• HOW TO COMPLETE THIS TASK:
Output, word for word, the span of lines that starts at the one containing "- Structured data for search engines" and ends at the last line of the records.

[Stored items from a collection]
· · · ·

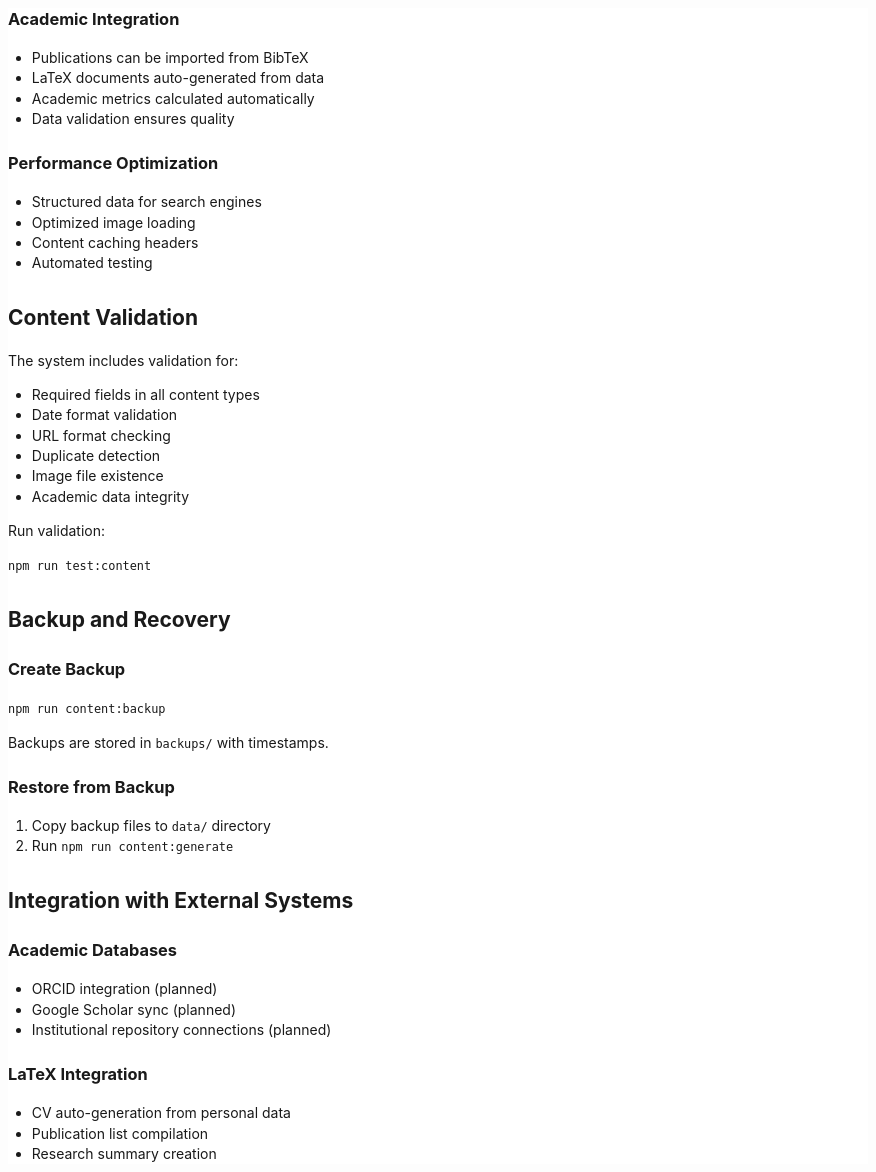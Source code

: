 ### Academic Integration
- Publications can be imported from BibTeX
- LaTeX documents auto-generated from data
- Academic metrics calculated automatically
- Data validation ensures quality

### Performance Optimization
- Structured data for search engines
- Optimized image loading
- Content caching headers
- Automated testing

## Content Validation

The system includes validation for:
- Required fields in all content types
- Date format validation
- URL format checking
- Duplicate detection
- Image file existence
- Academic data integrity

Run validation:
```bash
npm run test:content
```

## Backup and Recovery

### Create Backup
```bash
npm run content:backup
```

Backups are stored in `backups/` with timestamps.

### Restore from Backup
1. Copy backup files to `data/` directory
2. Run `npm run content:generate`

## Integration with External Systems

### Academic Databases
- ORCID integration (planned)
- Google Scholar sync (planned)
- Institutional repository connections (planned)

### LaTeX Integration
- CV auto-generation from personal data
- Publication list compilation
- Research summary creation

· · · ·

• WRITTEN RESPONSE:
- Structured data for search engines
- Optimized image loading
- Content caching headers
- Automated testing

## Content Validation

The system includes validation for:
- Required fields in all content types
- Date format validation
- URL format checking
- Duplicate detection
- Image file existence
- Academic data integrity

Run validation:
```bash
npm run test:content
```

## Backup and Recovery

### Create Backup
```bash
npm run content:backup
```

Backups are stored in `backups/` with timestamps.

### Restore from Backup
1. Copy backup files to `data/` directory
2. Run `npm run content:generate`

## Integration with External Systems

### Academic Databases
- ORCID integration (planned)
- Google Scholar sync (planned)
- Institutional repository connections (planned)

### LaTeX Integration
- CV auto-generation from personal data
- Publication list compilation
- Research summary creation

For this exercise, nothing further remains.